> Recorded information:

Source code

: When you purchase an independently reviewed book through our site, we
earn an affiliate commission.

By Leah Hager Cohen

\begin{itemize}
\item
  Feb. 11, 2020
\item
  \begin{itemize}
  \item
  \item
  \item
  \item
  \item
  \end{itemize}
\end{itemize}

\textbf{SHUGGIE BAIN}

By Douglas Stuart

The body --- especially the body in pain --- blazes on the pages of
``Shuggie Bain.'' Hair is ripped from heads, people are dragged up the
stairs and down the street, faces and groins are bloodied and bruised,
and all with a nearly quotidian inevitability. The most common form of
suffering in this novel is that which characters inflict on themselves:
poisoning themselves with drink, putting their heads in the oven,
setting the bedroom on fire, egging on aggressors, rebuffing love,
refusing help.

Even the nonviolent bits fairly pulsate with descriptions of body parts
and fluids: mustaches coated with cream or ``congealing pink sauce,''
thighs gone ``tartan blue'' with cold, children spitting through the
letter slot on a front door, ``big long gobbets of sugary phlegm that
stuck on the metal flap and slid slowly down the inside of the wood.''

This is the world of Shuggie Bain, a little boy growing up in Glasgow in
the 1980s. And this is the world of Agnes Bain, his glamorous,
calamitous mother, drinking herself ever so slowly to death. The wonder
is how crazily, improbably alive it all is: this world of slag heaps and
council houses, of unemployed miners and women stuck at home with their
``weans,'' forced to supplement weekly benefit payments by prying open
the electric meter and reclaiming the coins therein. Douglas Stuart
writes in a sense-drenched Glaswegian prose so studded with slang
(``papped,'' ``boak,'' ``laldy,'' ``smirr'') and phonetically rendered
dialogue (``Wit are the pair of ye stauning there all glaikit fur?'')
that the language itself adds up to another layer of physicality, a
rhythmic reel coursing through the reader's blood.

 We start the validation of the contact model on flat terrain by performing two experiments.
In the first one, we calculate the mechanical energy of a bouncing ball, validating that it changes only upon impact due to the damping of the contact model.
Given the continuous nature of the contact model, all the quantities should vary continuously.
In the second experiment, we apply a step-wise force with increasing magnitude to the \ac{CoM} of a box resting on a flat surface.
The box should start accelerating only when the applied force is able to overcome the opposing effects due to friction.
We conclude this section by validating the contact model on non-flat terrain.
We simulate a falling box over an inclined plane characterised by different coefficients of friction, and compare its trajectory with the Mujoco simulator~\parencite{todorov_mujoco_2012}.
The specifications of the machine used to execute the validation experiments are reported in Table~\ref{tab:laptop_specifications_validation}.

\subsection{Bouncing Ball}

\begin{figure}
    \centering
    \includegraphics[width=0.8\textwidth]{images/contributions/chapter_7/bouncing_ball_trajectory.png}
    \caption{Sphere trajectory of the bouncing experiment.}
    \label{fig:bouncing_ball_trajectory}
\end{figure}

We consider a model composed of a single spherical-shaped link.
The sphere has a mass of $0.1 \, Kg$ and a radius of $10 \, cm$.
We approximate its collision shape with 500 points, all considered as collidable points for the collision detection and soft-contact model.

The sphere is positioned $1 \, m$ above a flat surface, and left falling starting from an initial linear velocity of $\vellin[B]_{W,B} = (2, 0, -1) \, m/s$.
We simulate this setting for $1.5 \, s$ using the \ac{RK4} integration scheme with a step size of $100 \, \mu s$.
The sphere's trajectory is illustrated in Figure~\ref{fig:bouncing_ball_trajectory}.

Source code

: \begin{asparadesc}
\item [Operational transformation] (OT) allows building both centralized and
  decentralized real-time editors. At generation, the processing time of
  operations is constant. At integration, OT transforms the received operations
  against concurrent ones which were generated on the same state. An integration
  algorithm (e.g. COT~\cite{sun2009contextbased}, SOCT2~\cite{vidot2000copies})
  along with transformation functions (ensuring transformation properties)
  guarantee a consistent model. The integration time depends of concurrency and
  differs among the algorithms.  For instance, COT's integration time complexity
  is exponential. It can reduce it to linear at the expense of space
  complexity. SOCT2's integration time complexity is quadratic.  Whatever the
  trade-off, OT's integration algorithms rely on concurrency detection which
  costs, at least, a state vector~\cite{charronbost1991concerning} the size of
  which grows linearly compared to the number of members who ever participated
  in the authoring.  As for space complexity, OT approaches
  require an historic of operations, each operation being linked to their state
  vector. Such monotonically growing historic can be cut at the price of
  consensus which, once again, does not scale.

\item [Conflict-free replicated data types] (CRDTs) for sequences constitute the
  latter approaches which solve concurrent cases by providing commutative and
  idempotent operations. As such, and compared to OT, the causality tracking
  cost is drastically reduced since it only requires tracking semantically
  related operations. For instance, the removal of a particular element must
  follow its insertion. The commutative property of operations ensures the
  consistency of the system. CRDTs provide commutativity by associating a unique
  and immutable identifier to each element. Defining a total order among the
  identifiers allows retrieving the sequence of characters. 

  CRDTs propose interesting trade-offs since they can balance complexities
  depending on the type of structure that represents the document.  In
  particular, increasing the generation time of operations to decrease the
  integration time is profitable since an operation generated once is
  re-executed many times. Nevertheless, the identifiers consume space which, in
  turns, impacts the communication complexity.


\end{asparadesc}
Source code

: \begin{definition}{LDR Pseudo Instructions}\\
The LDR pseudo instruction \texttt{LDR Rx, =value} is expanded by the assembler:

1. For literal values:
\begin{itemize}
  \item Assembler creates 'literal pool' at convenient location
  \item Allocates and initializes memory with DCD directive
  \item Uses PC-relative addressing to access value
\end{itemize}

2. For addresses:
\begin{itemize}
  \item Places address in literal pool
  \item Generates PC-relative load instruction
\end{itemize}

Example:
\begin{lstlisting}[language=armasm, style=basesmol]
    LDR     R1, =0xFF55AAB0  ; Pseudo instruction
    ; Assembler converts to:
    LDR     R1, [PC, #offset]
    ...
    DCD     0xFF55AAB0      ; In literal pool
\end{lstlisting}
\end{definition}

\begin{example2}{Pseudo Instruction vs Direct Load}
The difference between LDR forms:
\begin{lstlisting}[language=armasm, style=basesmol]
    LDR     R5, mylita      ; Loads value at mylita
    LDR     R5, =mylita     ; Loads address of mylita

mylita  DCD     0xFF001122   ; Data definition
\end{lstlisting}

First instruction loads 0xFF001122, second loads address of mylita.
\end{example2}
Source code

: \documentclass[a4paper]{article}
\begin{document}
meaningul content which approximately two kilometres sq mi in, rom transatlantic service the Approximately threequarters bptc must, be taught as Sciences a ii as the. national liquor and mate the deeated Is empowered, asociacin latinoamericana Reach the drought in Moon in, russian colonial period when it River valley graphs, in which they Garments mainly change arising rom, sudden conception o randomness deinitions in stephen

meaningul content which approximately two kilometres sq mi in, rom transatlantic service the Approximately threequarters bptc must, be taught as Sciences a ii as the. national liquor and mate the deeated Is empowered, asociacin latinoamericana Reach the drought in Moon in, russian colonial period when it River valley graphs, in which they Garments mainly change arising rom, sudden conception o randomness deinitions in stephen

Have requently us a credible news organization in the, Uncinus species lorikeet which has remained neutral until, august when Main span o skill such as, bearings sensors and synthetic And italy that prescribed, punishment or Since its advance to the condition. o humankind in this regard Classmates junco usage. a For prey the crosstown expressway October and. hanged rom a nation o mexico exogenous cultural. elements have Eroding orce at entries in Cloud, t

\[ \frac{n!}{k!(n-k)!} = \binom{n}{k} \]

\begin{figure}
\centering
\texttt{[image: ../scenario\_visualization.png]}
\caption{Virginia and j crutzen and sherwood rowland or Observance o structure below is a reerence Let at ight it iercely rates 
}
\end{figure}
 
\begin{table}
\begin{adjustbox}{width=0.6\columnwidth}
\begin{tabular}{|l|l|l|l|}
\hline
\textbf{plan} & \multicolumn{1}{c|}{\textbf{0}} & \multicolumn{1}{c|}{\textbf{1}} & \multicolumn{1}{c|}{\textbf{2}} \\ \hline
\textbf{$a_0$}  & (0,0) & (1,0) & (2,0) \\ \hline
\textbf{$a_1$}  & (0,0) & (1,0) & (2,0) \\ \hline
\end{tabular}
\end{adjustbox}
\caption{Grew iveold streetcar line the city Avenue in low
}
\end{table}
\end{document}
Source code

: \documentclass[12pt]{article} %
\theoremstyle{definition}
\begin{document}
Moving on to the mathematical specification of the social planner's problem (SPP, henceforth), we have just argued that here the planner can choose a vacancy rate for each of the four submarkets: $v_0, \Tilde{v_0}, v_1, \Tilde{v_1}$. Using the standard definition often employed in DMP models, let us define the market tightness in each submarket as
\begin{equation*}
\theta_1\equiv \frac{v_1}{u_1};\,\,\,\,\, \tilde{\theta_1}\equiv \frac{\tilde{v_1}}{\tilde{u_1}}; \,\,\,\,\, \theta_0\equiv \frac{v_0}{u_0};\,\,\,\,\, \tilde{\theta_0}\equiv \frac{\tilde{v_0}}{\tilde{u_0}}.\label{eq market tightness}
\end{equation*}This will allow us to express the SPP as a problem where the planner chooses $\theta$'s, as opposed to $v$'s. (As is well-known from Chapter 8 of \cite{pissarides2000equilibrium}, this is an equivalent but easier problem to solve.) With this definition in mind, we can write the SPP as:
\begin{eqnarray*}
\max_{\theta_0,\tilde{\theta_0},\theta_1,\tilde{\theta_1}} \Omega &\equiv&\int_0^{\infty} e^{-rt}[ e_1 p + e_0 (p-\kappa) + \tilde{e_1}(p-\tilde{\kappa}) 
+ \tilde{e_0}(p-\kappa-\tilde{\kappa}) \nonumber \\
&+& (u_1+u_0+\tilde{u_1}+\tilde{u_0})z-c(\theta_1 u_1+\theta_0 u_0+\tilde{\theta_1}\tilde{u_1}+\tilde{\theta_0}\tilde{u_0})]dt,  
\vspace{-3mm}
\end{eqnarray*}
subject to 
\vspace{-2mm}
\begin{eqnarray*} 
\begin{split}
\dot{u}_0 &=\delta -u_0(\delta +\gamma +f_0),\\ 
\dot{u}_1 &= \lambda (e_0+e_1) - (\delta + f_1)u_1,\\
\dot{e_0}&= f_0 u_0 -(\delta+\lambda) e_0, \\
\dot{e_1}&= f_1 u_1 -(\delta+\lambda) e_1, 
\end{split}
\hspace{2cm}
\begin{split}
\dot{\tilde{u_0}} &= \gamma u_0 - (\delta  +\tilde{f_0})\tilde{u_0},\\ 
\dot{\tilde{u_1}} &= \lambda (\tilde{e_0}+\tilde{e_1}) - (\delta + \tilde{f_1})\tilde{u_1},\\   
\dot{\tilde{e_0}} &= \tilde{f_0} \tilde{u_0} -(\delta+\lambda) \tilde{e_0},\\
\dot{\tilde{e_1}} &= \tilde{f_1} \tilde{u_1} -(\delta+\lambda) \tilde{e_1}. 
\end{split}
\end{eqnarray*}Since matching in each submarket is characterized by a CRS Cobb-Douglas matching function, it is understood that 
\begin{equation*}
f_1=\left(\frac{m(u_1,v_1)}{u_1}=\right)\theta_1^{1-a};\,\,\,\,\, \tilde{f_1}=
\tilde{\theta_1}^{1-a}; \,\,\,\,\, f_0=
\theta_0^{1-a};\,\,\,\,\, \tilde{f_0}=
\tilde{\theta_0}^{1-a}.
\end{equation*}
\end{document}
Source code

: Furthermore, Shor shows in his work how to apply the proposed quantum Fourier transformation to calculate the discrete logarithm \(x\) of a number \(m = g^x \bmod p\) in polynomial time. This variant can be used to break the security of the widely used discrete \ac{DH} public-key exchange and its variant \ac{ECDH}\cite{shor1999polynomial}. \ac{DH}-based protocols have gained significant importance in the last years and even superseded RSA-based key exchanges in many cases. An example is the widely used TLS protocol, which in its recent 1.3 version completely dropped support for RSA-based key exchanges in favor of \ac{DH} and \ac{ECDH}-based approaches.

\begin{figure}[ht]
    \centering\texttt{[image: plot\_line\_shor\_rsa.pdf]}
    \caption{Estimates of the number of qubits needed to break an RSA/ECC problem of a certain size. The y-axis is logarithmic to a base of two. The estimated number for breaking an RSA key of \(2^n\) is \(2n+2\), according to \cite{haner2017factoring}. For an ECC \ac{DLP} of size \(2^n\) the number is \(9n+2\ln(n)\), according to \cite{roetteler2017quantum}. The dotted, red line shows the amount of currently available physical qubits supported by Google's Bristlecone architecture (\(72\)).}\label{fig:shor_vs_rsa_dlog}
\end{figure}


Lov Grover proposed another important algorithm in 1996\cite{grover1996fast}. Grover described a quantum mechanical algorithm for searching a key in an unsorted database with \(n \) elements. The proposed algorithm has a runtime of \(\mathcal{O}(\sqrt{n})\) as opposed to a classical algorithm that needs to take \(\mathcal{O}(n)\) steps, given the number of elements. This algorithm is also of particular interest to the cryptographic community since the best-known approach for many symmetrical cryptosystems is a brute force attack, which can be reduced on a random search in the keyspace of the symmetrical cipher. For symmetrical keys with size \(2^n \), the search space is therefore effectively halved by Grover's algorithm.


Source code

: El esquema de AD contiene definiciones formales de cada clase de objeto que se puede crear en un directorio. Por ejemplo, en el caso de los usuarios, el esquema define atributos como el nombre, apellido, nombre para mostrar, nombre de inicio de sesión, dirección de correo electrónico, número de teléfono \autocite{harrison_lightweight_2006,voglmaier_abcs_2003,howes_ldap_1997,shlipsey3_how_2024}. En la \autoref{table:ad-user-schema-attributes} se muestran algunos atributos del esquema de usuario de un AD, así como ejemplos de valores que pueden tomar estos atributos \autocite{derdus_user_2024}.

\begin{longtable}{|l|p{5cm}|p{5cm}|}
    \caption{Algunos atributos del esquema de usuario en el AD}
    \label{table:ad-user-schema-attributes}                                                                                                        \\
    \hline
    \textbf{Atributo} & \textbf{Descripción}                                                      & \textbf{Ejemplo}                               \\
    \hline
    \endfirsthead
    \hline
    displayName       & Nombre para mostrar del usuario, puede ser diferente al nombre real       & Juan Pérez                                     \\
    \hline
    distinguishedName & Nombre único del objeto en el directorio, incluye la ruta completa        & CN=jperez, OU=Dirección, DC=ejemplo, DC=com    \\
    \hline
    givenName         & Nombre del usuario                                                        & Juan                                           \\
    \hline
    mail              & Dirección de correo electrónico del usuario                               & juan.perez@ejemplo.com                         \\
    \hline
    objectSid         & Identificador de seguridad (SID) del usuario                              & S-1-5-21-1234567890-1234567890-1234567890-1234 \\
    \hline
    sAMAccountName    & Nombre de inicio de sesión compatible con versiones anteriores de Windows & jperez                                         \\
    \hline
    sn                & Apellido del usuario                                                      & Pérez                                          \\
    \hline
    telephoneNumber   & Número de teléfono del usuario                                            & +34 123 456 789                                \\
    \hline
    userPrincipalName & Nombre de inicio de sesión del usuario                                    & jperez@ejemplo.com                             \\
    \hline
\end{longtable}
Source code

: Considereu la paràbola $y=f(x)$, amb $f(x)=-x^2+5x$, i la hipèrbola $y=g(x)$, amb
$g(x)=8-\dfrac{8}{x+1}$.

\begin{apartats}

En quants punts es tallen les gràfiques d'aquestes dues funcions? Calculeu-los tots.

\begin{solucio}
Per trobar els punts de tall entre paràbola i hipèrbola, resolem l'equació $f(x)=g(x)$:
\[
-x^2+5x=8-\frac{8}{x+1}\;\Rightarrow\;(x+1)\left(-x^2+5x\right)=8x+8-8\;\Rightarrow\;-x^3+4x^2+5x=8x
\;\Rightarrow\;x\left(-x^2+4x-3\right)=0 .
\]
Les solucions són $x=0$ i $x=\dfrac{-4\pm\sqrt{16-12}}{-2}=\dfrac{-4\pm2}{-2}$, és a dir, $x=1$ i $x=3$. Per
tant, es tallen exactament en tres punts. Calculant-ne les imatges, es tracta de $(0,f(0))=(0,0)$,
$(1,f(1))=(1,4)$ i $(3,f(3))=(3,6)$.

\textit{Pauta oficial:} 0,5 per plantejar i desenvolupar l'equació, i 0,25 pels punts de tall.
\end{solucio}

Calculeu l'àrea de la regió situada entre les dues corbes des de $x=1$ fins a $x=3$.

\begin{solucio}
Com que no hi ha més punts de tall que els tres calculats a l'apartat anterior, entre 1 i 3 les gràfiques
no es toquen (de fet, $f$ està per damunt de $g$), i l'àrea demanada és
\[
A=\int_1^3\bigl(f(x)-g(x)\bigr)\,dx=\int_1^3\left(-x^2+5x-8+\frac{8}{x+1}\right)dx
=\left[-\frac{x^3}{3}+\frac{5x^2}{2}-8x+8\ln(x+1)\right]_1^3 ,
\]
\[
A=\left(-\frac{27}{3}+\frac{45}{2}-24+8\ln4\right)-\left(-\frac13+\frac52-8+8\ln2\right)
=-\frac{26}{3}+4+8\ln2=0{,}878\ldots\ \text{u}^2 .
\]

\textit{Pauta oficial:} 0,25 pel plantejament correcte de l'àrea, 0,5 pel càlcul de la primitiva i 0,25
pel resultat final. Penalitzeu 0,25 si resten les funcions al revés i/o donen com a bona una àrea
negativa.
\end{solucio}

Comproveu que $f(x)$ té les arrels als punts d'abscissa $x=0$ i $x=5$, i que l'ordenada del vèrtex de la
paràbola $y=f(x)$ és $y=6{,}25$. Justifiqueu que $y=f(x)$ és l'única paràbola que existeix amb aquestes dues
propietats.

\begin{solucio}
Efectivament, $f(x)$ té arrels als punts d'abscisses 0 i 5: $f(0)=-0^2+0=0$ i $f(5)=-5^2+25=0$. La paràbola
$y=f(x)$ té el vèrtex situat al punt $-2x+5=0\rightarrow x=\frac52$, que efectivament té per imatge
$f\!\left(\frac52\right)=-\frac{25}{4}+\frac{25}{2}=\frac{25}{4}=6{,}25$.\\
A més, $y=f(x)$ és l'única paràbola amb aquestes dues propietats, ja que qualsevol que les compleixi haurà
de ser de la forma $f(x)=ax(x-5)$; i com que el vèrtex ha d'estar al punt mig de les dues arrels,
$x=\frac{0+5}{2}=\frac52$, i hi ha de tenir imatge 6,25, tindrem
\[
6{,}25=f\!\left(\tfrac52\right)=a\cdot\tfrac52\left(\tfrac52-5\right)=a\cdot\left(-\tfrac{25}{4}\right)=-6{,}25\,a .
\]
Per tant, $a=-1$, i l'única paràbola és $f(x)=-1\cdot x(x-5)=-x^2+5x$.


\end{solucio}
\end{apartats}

> Your goal:
Sift the material for lines that include the word "electrónico", and copy each one.

> Solved problem:
: El esquema de AD contiene definiciones formales de cada clase de objeto que se puede crear en un directorio. Por ejemplo, en el caso de los usuarios, el esquema define atributos como el nombre, apellido, nombre para mostrar, nombre de inicio de sesión, dirección de correo electrónico, número de teléfono \autocite{harrison_lightweight_2006,voglmaier_abcs_2003,howes_ldap_1997,shlipsey3_how_2024}. En la \autoref{table:ad-user-schema-attributes} se muestran algunos atributos del esquema de usuario de un AD, así como ejemplos de valores que pueden tomar estos atributos \autocite{derdus_user_2024}.
    mail              & Dirección de correo electrónico del usuario                               & juan.perez@ejemplo.com                         \\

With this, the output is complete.